Start of Exercise materials

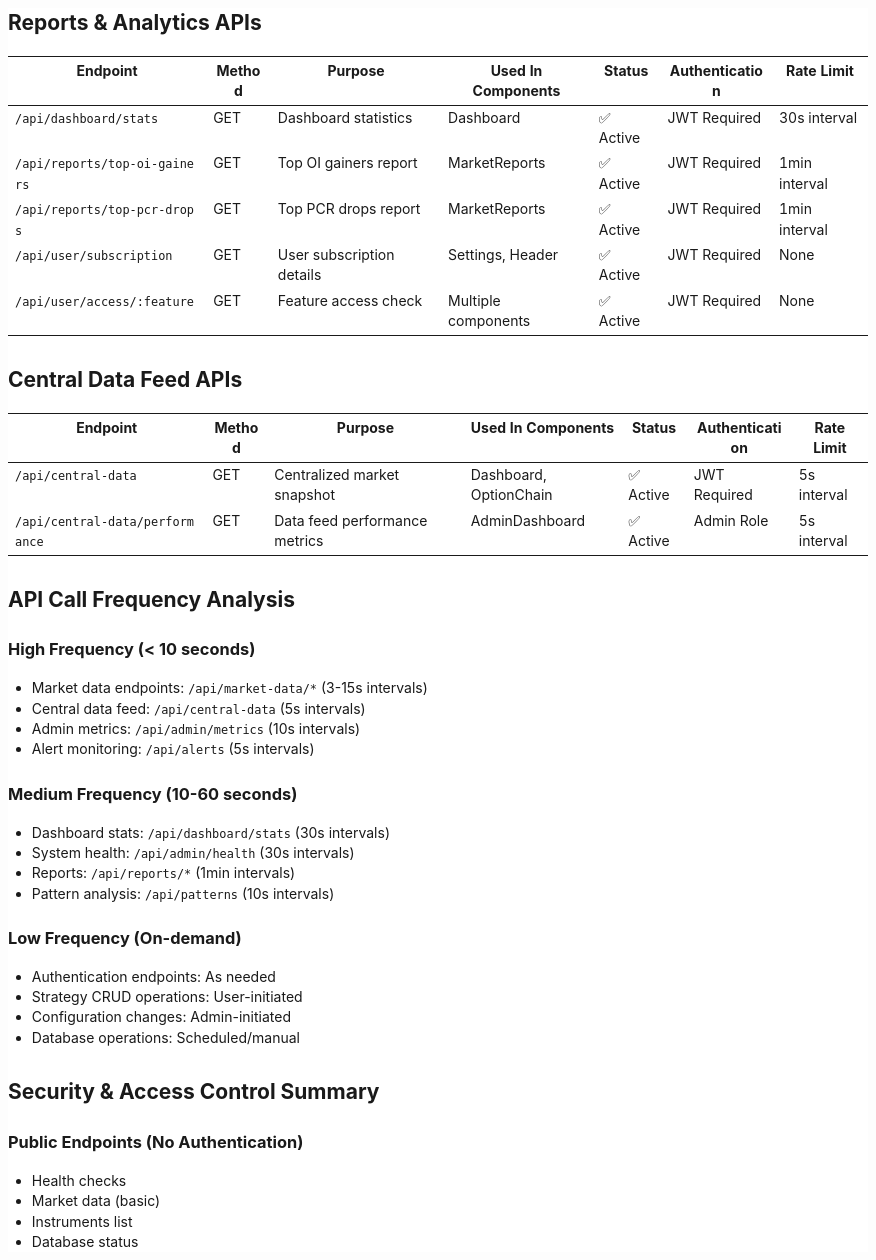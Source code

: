 ## Reports & Analytics APIs

| Endpoint | Method | Purpose | Used In Components | Status | Authentication | Rate Limit |
|----------|--------|---------|-------------------|--------|----------------|------------|
| `/api/dashboard/stats` | GET | Dashboard statistics | Dashboard | ✅ Active | JWT Required | 30s interval |
| `/api/reports/top-oi-gainers` | GET | Top OI gainers report | MarketReports | ✅ Active | JWT Required | 1min interval |
| `/api/reports/top-pcr-drops` | GET | Top PCR drops report | MarketReports | ✅ Active | JWT Required | 1min interval |
| `/api/user/subscription` | GET | User subscription details | Settings, Header | ✅ Active | JWT Required | None |
| `/api/user/access/:feature` | GET | Feature access check | Multiple components | ✅ Active | JWT Required | None |

## Central Data Feed APIs

| Endpoint | Method | Purpose | Used In Components | Status | Authentication | Rate Limit |
|----------|--------|---------|-------------------|--------|----------------|------------|
| `/api/central-data` | GET | Centralized market snapshot | Dashboard, OptionChain | ✅ Active | JWT Required | 5s interval |
| `/api/central-data/performance` | GET | Data feed performance metrics | AdminDashboard | ✅ Active | Admin Role | 5s interval |

## API Call Frequency Analysis

### High Frequency (< 10 seconds)
- Market data endpoints: `/api/market-data/*` (3-15s intervals)
- Central data feed: `/api/central-data` (5s intervals)
- Admin metrics: `/api/admin/metrics` (10s intervals)
- Alert monitoring: `/api/alerts` (5s intervals)

### Medium Frequency (10-60 seconds)
- Dashboard stats: `/api/dashboard/stats` (30s intervals)
- System health: `/api/admin/health` (30s intervals)
- Reports: `/api/reports/*` (1min intervals)
- Pattern analysis: `/api/patterns` (10s intervals)

### Low Frequency (On-demand)
- Authentication endpoints: As needed
- Strategy CRUD operations: User-initiated
- Configuration changes: Admin-initiated
- Database operations: Scheduled/manual

## Security & Access Control Summary

### Public Endpoints (No Authentication)
- Health checks
- Market data (basic)
- Instruments list
- Database status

End of Exercise materials

* _What to work on_
Write out the entries above verbatim; the pictures do not belong in your copy.

* _Expected output_
Source code

: ## Reports & Analytics APIs

| Endpoint | Method | Purpose | Used In Components | Status | Authentication | Rate Limit |
|----------|--------|---------|-------------------|--------|----------------|------------|
| `/api/dashboard/stats` | GET | Dashboard statistics | Dashboard | ✅ Active | JWT Required | 30s interval |
| `/api/reports/top-oi-gainers` | GET | Top OI gainers report | MarketReports | ✅ Active | JWT Required | 1min interval |
| `/api/reports/top-pcr-drops` | GET | Top PCR drops report | MarketReports | ✅ Active | JWT Required | 1min interval |
| `/api/user/subscription` | GET | User subscription details | Settings, Header | ✅ Active | JWT Required | None |
| `/api/user/access/:feature` | GET | Feature access check | Multiple components | ✅ Active | JWT Required | None |

## Central Data Feed APIs

| Endpoint | Method | Purpose | Used In Components | Status | Authentication | Rate Limit |
|----------|--------|---------|-------------------|--------|----------------|------------|
| `/api/central-data` | GET | Centralized market snapshot | Dashboard, OptionChain | ✅ Active | JWT Required | 5s interval |
| `/api/central-data/performance` | GET | Data feed performance metrics | AdminDashboard | ✅ Active | Admin Role | 5s interval |

## API Call Frequency Analysis

### High Frequency (< 10 seconds)
- Market data endpoints: `/api/market-data/*` (3-15s intervals)
- Central data feed: `/api/central-data` (5s intervals)
- Admin metrics: `/api/admin/metrics` (10s intervals)
- Alert monitoring: `/api/alerts` (5s intervals)

### Medium Frequency (10-60 seconds)
- Dashboard stats: `/api/dashboard/stats` (30s intervals)
- System health: `/api/admin/health` (30s intervals)
- Reports: `/api/reports/*` (1min intervals)
- Pattern analysis: `/api/patterns` (10s intervals)

### Low Frequency (On-demand)
- Authentication endpoints: As needed
- Strategy CRUD operations: User-initiated
- Configuration changes: Admin-initiated
- Database operations: Scheduled/manual

## Security & Access Control Summary

### Public Endpoints (No Authentication)
- Health checks
- Market data (basic)
- Instruments list
- Database status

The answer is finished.